Somos escoltados para o Edificio de Justiça. Dois Pacificadores me seguram pelos cotovelos e praticamente me arrastam pelo caminho. Um deles é o que me chicoteou mês passado. Logo estamos subindo no elevador, caminhando por um corredor estreito e eles me jogam para dentro de uma sala. Caio no chão e espero. Ouço a porta bater. Assim que tenho certeza de que estou sozinha eu me levanto, aliso meu vestido e olho em volta. É bonito, mas não bonito Capital. Bonito aconchegante. Um sofá pequeno, uma mesa de centro baixa com um vaso de flores, um tapete claro. Sento no sofá e espero.

Começo a me lembrar de detalhes idiotas da minha vida, como meu último dia de aula antes do período da safra, ou colheita, começar. Sobre como eu não prestei atenção na aula, apresar dos meus pais sempre me incentivarem a estudar. Sobre como, depois da escola, tentei ensinar Alínia a atirar com meu estilingue. Depois de pegarmos algumas pedras não muito grandes, empilhamos algumas latas em cima de galhos e começamos a treinar. Foi um desastre no começo, mas quando ela estava mirando em uma lata que eu havia colocado em cima de um galho baixo da árvore que fica no fundo do nosso quintal, um ganso selvagem passou voando e foi atingido na cabeça. Ele caiu e antes que pudesse voar novamente eu o alcancei e torci seu pescoço. Não foi uma cena bonita e Alínia chorou até sentir o cheiro da ave sendo assada. Não dormimos com a barriga propriamente cheia, mas comemos muito mais naquele dia do que em um dia normal. Me senti terrivelmente culpada pelo ganso: eu nunca havia matado nada antes. Geralmente era meu pai que terminava com os pássaros que eu derrubava, mas mesmo isso era raro. Geralmente as aves se recuperam no meio da queda e nem chegam a atingir o chão, então é compreensível meu sentimento de culpa, imagino.

A porta da sala simpática se abre e minha mãe e Alexander entram.

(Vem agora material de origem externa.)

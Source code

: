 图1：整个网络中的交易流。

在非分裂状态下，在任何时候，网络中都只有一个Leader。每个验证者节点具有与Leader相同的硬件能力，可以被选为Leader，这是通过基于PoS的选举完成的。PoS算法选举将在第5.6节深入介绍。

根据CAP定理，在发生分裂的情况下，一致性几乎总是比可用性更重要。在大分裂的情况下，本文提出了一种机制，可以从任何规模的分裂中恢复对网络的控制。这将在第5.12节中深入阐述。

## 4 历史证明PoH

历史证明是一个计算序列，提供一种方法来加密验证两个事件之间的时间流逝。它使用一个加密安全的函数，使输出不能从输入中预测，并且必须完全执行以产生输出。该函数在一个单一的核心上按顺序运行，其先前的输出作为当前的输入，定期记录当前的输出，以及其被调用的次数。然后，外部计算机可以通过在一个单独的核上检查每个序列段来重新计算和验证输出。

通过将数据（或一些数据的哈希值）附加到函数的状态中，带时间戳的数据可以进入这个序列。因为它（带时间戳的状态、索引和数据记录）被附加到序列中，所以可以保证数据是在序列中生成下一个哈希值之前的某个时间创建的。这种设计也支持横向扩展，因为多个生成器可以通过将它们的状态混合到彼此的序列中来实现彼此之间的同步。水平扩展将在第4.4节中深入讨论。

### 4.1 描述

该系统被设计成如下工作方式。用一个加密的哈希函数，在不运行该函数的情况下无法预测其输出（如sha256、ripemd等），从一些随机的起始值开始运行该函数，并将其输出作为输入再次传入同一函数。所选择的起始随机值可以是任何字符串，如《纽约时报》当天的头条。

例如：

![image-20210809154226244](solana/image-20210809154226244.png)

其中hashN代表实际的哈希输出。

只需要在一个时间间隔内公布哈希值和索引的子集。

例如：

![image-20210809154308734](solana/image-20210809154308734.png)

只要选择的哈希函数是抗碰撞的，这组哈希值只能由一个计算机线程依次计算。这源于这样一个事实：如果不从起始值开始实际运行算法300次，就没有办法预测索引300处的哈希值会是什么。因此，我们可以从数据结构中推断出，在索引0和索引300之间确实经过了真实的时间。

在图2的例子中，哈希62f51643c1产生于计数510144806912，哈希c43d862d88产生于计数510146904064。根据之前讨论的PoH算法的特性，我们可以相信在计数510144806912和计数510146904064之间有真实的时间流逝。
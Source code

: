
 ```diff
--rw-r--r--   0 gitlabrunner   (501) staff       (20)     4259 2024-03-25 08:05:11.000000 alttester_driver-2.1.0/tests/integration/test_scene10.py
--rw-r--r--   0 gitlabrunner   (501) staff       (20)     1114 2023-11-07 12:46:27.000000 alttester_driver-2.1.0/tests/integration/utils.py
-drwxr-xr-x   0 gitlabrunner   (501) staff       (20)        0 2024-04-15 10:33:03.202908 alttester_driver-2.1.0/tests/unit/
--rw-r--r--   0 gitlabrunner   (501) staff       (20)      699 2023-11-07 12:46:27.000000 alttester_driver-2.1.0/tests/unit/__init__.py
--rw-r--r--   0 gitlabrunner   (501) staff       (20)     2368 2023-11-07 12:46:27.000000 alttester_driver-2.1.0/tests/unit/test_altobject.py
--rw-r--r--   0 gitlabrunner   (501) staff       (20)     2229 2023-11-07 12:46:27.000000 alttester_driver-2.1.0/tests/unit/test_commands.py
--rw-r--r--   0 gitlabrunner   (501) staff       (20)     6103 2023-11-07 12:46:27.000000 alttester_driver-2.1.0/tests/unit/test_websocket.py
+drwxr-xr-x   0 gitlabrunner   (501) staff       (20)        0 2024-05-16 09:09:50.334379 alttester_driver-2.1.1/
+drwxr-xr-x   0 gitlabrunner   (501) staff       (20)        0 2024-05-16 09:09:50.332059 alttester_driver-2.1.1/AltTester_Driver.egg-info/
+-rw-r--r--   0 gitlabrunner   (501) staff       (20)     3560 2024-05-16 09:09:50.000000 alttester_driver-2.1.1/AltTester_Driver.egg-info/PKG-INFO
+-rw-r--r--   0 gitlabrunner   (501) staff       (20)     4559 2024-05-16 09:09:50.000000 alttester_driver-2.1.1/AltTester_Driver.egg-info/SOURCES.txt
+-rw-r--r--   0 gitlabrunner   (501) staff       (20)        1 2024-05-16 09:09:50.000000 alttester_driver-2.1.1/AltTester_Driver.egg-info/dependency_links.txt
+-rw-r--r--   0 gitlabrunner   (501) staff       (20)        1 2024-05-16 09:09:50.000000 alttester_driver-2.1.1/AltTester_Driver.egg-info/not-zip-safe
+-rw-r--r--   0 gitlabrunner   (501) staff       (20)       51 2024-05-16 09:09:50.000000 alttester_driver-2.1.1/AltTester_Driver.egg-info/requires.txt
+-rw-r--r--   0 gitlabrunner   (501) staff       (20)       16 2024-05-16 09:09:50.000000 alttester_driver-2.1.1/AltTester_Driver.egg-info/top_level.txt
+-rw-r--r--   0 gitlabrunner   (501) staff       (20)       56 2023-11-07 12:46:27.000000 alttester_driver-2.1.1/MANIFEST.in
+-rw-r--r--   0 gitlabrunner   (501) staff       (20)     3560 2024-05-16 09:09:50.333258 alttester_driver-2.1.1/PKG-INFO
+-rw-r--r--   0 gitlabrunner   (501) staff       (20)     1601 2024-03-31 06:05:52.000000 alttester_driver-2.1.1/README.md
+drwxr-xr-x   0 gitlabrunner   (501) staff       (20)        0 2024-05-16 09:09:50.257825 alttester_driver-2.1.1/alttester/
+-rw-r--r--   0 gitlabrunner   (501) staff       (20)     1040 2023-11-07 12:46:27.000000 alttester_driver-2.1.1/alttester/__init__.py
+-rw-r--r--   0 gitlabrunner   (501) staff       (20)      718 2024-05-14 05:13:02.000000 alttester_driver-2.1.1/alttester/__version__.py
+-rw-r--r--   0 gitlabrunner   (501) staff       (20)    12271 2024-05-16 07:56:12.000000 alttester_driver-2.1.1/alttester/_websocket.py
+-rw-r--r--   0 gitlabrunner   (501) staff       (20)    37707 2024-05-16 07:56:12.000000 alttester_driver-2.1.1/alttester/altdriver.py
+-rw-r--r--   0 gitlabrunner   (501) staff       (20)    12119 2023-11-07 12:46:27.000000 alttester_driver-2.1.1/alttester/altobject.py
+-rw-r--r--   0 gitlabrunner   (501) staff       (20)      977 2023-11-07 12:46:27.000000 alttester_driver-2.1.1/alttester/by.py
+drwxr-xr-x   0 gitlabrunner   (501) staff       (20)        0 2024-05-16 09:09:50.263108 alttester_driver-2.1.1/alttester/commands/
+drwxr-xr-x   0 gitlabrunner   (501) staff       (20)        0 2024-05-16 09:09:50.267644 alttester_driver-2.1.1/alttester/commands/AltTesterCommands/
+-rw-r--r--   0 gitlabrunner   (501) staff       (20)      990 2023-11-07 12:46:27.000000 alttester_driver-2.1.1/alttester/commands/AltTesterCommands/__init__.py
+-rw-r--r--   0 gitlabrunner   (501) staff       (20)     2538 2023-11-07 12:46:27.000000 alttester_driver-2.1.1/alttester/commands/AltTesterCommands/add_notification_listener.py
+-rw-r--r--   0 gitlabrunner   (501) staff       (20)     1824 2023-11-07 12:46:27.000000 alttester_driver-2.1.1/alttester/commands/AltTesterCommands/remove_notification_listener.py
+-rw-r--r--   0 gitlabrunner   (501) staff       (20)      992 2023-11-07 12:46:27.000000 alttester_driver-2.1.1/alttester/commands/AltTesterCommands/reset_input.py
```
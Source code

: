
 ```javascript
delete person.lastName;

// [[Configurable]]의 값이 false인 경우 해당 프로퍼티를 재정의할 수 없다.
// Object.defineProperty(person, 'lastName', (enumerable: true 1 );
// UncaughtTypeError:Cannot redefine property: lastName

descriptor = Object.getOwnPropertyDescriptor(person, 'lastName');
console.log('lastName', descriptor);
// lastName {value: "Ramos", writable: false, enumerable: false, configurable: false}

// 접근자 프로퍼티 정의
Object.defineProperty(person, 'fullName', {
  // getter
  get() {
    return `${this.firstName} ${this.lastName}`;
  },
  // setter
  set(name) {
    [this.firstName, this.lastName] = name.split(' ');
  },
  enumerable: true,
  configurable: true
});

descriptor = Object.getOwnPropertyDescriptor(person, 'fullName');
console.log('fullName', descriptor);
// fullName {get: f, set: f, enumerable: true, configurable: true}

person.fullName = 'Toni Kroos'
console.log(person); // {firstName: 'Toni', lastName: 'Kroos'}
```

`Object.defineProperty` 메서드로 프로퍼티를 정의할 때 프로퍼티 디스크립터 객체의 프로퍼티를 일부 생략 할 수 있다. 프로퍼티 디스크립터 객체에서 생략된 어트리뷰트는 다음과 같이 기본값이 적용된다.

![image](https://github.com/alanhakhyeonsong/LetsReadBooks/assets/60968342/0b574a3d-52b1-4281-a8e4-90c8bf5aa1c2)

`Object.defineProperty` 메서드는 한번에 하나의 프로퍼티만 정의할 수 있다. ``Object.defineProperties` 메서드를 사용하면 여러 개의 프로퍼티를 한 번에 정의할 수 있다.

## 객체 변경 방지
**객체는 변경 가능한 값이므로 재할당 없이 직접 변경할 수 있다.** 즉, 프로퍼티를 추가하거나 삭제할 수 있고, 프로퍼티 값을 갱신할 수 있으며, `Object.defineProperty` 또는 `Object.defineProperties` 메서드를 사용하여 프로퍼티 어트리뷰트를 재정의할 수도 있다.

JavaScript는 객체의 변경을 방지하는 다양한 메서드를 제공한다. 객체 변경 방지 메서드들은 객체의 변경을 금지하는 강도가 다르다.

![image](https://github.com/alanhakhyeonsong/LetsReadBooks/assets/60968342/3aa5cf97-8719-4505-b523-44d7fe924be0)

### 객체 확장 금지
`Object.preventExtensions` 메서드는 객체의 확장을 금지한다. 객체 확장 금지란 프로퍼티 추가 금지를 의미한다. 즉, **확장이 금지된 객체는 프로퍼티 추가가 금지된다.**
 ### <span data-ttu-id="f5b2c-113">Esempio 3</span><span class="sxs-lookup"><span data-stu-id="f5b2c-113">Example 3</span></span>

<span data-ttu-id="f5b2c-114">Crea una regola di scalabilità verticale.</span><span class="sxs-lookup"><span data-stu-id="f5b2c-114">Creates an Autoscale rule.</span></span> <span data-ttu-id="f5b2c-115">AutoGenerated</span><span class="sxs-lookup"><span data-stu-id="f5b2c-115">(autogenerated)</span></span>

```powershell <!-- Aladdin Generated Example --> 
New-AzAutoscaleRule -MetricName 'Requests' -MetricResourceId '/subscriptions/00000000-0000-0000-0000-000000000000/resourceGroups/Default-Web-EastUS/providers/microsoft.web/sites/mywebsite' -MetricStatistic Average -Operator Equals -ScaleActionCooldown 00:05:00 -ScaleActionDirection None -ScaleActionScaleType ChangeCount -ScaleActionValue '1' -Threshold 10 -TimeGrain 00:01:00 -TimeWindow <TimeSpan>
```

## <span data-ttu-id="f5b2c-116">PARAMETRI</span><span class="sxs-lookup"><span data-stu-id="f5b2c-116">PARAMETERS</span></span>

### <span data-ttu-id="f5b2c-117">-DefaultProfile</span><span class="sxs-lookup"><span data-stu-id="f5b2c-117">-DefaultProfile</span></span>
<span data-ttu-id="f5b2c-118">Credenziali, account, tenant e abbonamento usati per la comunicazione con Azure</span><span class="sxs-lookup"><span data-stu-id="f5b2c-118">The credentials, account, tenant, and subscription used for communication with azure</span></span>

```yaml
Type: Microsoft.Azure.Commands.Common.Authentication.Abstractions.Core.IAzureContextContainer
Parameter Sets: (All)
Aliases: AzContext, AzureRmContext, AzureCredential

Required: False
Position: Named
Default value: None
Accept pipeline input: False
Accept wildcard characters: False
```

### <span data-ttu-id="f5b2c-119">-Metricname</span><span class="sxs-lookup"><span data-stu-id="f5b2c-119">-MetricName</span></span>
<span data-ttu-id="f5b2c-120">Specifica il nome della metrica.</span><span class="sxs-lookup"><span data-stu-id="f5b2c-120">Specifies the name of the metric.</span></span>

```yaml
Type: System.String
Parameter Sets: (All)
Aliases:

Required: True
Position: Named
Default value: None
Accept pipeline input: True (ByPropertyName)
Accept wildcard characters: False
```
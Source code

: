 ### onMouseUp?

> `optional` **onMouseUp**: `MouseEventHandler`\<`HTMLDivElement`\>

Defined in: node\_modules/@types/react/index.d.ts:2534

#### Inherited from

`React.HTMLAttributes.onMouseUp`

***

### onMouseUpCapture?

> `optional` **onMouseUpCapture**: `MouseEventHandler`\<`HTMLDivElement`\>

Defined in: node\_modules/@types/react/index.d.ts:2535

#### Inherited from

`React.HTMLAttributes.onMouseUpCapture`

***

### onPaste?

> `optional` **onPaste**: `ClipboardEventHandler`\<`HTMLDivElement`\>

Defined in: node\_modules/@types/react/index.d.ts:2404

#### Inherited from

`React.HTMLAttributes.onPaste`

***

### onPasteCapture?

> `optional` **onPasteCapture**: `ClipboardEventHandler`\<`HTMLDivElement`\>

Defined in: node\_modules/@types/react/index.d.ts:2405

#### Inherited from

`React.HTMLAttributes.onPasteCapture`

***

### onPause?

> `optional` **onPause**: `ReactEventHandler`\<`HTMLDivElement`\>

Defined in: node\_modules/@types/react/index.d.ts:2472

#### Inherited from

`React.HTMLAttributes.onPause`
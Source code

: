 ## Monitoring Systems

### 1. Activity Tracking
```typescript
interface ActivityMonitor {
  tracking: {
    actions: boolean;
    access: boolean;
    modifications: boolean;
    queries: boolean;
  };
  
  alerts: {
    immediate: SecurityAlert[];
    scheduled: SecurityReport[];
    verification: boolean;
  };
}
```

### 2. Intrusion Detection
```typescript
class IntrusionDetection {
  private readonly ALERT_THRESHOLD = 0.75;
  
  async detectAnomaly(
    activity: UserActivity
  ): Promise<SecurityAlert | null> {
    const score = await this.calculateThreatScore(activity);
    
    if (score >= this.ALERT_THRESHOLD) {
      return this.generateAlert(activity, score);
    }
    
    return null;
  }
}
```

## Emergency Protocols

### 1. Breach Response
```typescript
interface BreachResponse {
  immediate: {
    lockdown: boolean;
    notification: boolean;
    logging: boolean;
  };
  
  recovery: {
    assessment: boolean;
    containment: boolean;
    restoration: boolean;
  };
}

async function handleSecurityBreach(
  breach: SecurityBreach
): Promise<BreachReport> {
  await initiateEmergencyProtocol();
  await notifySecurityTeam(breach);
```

Eu sei que deveria ser forte por eles, mas não consigo. A possibilidade de nunca mais ver meus irmãos me deixa com um bolo na garganta. Começo a chorar compulsivamente e logo sou imitada pela minha família.

Depois de alguns minutos de choro e abraços, Alexander quebra o silêncio:

- Rue, a Melline foi procurar o papai e os outros. Eles já devem estar vindo.

- Não, já é ruim o bastante que você tenha que me ver chorar, Alex. Não vou me despedir dos outros. Não quero assustá-los.

- Rue,- minha mãe interrompe – eles já estão assustados.

- Mas... – eu começo a argumentar, mas sou interrompida quando dois Pacificadores entram na sala conduzindo meu pai e o resto dos meus irmãos. Eles falam para eu me despedir de minha mãe e de Alexander. Tento pensar em alguma coisa para dizer, mas, como não encontro nada, acabo só abraçando os dois. Eles saem da sala e a última coisa que vejo antes da porta fechar é minha mãe, olhando por cima do ombro com desespero.